ISBN: 978-83-7895-264-0
Rozmiar pliku: 1,2 MB

FRAGMENT KSIĄŻKI

ROZDZIAŁ V

Nazajutrz, po wczesnym obiedzie u Bigielów, Połaniecki udał się o oznaczonej godzinie do Maszki. Czekano tam na niego widocznie, bo w gabinecie zastał wykwintną zastawę do czarnej kawy i kieliszki do likierów. Sam Maszko nie ukazał się jednak zaraz, gdyż, jak mówił służący, przyjmował jakieś panie. Jakoż przeze drzwi dochodził z salonu jego głos i słowa kobiece. Połaniecki począł się przypatrywać tymczasem przodkom Maszki, których kilka portretów wisiało na ścianach i o których autentyczności powątpiewali przyjaciele młodego adwokata. Zwłaszcza pewien zezowaty infułat dostarczał Bukackiemu przedmiotu do konceptów, ale Maszko nie zrażał się tym. Postanowił on narzucić, bądź co bądź, światu siebie, swoich przodków, swoją genialność do interesów, wiedząc, że w tym społeczeństwie, w którym żył, będą sobie ludzie z tego podrwiwali, ale nikt nie zdobędzie się na energię, by wystąpić czynnie przeciw tym pretensjom. Posiadając sam energię i zuchwałość bez granic, a oprócz tego rzeczywisty spryt do interesów, postanowił wybić się w górę za pomocą tych środków. Ludzie, którzy go nie lubili, nazywali go bezczelnym, i był on nim istotnie, ale był z rozmysłu. Pochodząc z rodziny wątpliwie nawet szlacheckiej, traktował ludzi niewątpliwie pochodzących ze starych rodów, jakby był bez porównania lepiej od nich urodzonym, ludzi niewątpliwie bogatych, jakby był od nich bogatszym – i udawało się, i owa taktyka robiła swoje. Pilnował się tylko, by nie popaść w zupełną śmieszność, ale granice w takim postępowaniu wyznaczył sobie nadzwyczaj szerokie. Ostatecznie doszedł do tego, do czego chciał: był przyjmowany wszędzie i wyrobił sobie duży kredyt. Niektóre obroty przynosiły mu rzeczywiście spore zyski, ale pieniędzy nie zbierał. Uważał, że na to czas nie przyszedł i że musi jeszcze wkładać w przyszłość, chcąc, by mu się wypłaciła tak, jak tego od niej żądał. Pieniędzy wprawdzie nie trwonił i nie zbytkował, sądząc, że w ten sposób wchodzą w świat parweniusze – ale gdzie trzeba było, okazywał się, według własnego wyrażenia, „solidnie hojnym”. Uchodził też za człowieka nader gładkiego w interesach i nade wszystko słownego.

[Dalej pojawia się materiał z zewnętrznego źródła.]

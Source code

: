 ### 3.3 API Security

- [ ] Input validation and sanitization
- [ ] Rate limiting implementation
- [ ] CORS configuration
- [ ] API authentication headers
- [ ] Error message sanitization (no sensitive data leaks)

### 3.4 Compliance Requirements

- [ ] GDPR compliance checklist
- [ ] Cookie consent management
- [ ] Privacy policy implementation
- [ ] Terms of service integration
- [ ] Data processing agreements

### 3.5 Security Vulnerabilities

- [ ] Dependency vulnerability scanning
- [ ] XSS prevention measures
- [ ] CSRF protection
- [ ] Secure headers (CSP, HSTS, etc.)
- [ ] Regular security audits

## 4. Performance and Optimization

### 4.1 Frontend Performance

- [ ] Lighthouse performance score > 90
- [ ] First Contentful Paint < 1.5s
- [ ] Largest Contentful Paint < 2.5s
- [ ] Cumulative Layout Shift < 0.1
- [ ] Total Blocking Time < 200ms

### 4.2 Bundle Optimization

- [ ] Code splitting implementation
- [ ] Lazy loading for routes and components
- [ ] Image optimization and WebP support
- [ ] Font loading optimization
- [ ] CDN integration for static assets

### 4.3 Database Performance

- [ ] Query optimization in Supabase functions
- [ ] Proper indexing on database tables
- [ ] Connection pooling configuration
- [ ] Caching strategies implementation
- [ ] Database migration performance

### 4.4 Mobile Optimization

Słowność jego oparta była wprawdzie na kredycie, ale też i podtrzymywała go w wysokim stopniu, co znów pozwoliło mu robić obroty istotnie wielkie. Nie cofał się zaś przed byle czym. Posiadał, prócz odwagi i pewnego zapędu wyłączającego długie rozmysły, jeszcze i wiarę w swe szczęście. Powodzenia wzmocniły tę wiarę. Nie wiedział wprawdzie nigdy sam, ile ma majątku, ale obracał dużymi pieniędzmi, i ludzie mieli go za bogatego.

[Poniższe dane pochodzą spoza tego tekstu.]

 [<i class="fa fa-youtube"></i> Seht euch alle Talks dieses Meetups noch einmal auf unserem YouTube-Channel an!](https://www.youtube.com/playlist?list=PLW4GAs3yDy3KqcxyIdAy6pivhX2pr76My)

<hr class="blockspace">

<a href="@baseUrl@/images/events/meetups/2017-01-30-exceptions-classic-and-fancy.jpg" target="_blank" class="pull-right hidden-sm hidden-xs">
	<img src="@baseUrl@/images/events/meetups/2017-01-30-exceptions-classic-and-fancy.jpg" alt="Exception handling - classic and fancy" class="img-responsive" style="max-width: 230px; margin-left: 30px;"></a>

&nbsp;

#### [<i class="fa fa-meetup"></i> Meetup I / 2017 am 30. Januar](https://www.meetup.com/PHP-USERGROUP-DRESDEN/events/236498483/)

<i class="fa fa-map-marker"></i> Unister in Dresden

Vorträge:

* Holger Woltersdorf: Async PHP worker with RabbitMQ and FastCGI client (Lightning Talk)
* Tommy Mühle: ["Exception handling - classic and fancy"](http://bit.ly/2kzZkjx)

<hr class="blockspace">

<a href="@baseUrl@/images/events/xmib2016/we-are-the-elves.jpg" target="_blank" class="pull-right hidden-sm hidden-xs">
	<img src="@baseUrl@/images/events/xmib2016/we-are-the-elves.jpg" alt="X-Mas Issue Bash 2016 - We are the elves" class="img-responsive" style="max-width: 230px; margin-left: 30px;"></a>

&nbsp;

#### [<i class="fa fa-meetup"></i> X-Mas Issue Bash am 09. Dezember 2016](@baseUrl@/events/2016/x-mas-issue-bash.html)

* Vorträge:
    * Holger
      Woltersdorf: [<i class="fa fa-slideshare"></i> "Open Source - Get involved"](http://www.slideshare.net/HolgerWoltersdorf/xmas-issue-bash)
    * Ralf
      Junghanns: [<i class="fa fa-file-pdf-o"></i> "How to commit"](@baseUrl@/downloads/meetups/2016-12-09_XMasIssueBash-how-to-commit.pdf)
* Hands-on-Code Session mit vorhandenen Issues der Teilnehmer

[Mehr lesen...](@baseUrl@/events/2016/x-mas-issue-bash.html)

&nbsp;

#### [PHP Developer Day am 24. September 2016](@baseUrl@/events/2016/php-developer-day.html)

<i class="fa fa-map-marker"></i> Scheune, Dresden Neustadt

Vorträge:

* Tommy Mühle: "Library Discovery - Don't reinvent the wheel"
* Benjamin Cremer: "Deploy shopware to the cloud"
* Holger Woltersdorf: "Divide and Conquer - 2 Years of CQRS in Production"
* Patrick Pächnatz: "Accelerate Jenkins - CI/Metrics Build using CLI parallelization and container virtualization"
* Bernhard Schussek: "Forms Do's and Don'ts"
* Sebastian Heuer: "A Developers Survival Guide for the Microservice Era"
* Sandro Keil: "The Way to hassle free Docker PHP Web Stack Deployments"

Ostatecznie sprężyną jego życia była raczej próżność niż chciwość. Chciał wprawdzie być bogatym, ale przede wszystkim pragnął uchodzić za wielkiego pana, na sposób angielski. Przystosował do tego nawet swoją powierzchowność i był niemal dumny ze swej brzydoty, wydawała mu się bowiem arystokratyczną. Jakoż tkwiło, jeśli nie coś niepospolitego, to przynajmniej coś nieswojskiego w jego wydętych ustach, szerokich nozdrzach i czerwonych wypiekach na twarzy. Była pewna siła i brutalność, jaką czasem mają Anglicy, a ów wyraz potęgowała jeszcze ta okoliczność, że nosząc binokle, musiał zadzierać głowę do góry, a przy rozczesywaniu jasnych bokobrodów palcami zadzierał ją jeszcze bardziej.

Połaniecki nie znosił go z początku i aż nazbyt mało to ukrywał; później przyzwyczaił się do niego, zwłaszcza że i Maszko obchodził się z nim inaczej niż z innymi, może przez uznanie, jakie po cichu dla niego żywił, może też dlatego, że chcieć nadto nabierać z góry człowieka tak czupurnego, było to narażać się na natychmiastową odprawę, w najlepszym razie nieprzyjemną. W końcu, spotykając się często, młodzi ludzie przyzwyczaili się do swych wzajemnych słabości, i teraz na przykład, gdy Maszko, odprawiwszy swoje panie, pokazał się w gabinecie, zbył się na chwilę swej wielkości i powitawszy Połanieckiego, począł mówić jak zwykły śmiertelnik, nie zaś jak wielki pan ani jak Anglik.

– Z babami! z babami! c’est toujours une mer à boire! **(C’est toujours une mer à boire! (fr.) – Zawsze jest całe morze (kłopotów) do wypicia!)** Umieściłem ich kapitalik i płacę im procenta najregularniej. Nie! Przychodzą przynajmniej raz na tydzień pytać, czy nie było jakiego trzęsienia ziemi.

– Cóż mi powiesz? – spytał Połaniecki.

– Przede wszystkim napij się kawy.

I podpaliwszy alkohol pod maszynką, rzekł:

– Z tobą przynajmniej nie będzie marudztwa. Wykaz hipoteczny widziałem. Suma nie jest łatwa do odzyskania, ale za straconą jej uważać niepodobna. Oczywiście, odzyskanie pociąga za sobą koszta, podróże i tak dalej, dlatego nie mogę ci dać tyle, ile całość wynosi, ale dam ci jej dwie trzecie i wypłacę w trzech ratach w ciągu roku.

– Ponieważ powiedziałem sobie, że zbędę wszystko, choćby za mniej, więc przystaję. Kiedyż pierwsza rata będzie płatna?

– Za kwartał.

– To zostawię pełnomocnictwo na Bigiela na wypadek, gdybym musiał wyjechać.

– A teraz wybierzesz się do Reichenhallu?

– Prawdopodobnie.

– Ej, kto wie, czy ci naprawdę Bukacki nie poddał jakiej myśli?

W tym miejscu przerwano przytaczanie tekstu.